Woolworths released its first quarter sales report this morning. Most aspects of the report were in line with expectations. This in itself was a relief. When Coles missed expectations last week, there was nervousness that Woolworths might follow suit. In the event, Coles’ relatively soft result can now be seen as being about Woolworths reclaiming market share
The key take away from today’s report is that Woolworths is a company executing sensible strategy well.
The 4.9% increase in comparable supermarket sales was based on a 6% increase in sales volumes. It came despite a 2.4% decline in prices, led lower by a weather related drop in fruit and vegetables.
Woolworths’ sales volume increases reflect improving customer satisfaction. It is concentrating on efficiency and service now that it has neutralised Coles’ price advantage. Queue wait times improved while online sales grew 10% as Woolworths Click and Collect service was expanded to all 970 Australian supermarkets.
The biggest surprise in today’s numbers was a positive one. Big W achieved comparable store growth of 2.9%. Management’s view is that this improvement came as they achieved the first step in the turnaround strategy.
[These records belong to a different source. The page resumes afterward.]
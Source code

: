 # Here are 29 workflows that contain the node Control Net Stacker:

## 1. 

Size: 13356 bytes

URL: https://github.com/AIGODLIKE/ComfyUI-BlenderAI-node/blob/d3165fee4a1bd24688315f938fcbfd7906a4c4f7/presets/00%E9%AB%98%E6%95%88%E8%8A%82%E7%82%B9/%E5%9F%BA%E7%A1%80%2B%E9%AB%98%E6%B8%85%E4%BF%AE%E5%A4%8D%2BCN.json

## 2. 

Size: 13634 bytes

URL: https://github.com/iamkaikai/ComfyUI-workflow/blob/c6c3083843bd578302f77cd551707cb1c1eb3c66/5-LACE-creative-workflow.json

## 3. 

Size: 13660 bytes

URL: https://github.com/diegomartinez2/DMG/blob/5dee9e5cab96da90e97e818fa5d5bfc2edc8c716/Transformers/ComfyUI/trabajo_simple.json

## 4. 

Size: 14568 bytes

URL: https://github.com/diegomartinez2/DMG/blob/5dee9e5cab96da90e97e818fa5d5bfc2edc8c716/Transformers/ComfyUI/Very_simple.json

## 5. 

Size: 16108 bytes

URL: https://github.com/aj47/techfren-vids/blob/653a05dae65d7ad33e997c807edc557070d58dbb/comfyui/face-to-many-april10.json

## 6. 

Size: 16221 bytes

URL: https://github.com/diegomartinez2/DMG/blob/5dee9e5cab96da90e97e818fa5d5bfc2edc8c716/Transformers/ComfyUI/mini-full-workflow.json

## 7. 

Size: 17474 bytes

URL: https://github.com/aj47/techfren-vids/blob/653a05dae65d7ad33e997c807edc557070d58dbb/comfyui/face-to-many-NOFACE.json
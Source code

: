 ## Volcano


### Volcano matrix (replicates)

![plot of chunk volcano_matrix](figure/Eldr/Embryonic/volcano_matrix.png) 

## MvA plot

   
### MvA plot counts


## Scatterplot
This involved restoring customers’ price trust in the brand. This may change this Big W into a valuation plus as the market begins to look forward to the possibility of it being sold
Challenges and valuations
The supermarket industry’s challenges are well understood. High margins are attracting international competition. Aldi has already carved out a significant market share putting downward pressure on supermarket profit margins.
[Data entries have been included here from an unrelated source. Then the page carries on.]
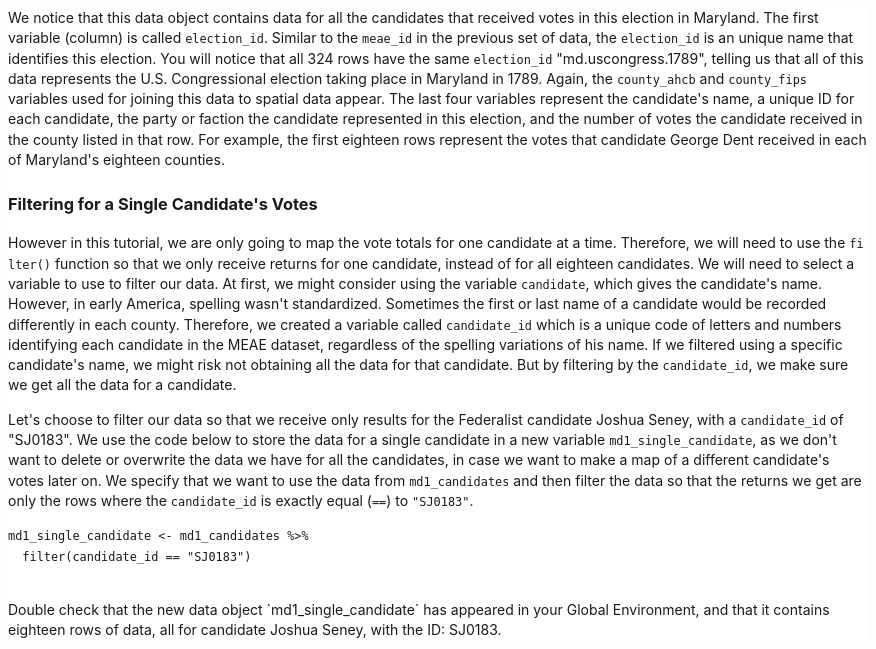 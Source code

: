 We notice that this data object contains data for all the candidates
that received votes in this election in Maryland. The first variable
(column) is called `election_id`. Similar to the `meae_id` in the
previous set of data, the `election_id` is an unique name that
identifies this election. You will notice that all 324 rows have the
same `election_id` "md.uscongress.1789", telling us that all of this
data represents the U.S. Congressional election taking place in Maryland
in 1789. Again, the `county_ahcb` and `county_fips` variables used
for joining this data to spatial data appear. The last four variables
represent the candidate's name, a unique ID for each candidate, the
party or faction the candidate represented in this election, and the
number of votes the candidate received in the county listed in that row.
For example, the first eighteen rows represent the votes that candidate
George Dent received in each of Maryland's eighteen counties.

<h3>Filtering for a Single Candidate's Votes</h3>

However in this tutorial, we are only going to map the vote totals for
one candidate at a time. Therefore, we will need to use the `filter()`
function so that we only receive returns for one candidate, instead of
for all eighteen candidates. We will need to select a variable to use to
filter our data. At first, we might consider using the variable
`candidate`, which gives the candidate's name. However, in early
America, spelling wasn't standardized. Sometimes the first or last name
of a candidate would be recorded differently in each county. Therefore,
we created a variable called `candidate_id` which is a unique code of
letters and numbers identifying each candidate in the MEAE dataset,
regardless of the spelling variations of his name. If we filtered using
a specific candidate's name, we might risk not obtaining all the data
for that candidate. But by filtering by the `candidate_id`, we make
sure we get all the data for a candidate.

Let's choose to filter our data so that we receive only results for the
Federalist candidate Joshua Seney, with a `candidate_id` of "SJ0183".
We use the code below to store the data for a single candidate in a new
variable `md1_single_candidate`, as we don't want to delete or
overwrite the data we have for all the candidates, in case we want to
make a map of a different candidate's votes later on. We specify that we
want to use the data from `md1_candidates` and then filter the data
so that the returns we get are only the rows where the `candidate_id`
is exactly equal (`==`) to `"SJ0183"`.

```
md1_single_candidate <- md1_candidates %>%
  filter(candidate_id == "SJ0183")
```
<br>
Double check that the new data object `md1_single_candidate` has
appeared in your Global Environment, and that it contains eighteen rows
of data, all for candidate Joshua Seney, with the ID: SJ0183.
Fellow German hypermarket operator, Kaufland, will be opening in Australia soon and Amazon is due. The greatest threat from Amazon may not be so much its online capability as its aggressive strategy of growing market share with minimal profit. This will put further pressure on local margins.
Woolworth’s will need to execute strategy well to achieve modest growth beyond an immediate recovery stage. At 19.5 times the next 12 months earnings and 17.2 times forecast earnings of F2020, there is plenty of good news priced into the share price already
Perhaps the standout feature of this chart is how consistently the 200 day (40 week) moving average has acted as support and then resistance over the past 3 years.
Having broken below the 200 day moving average in August, it could easily turn out to be resistance again around $26, given full valuations.
It pays to give this resistance a bit of tolerance. For me it would take a break above about $26.30 to assume a definite upside break. Also that might not mean a major uptrend to follow, just some choppy range trading.
Everything comes to an end. An upside break of the 200 day moving average may mean it has finally lost its power as support and resistance and is beginning to flatten out with a range trading period in place.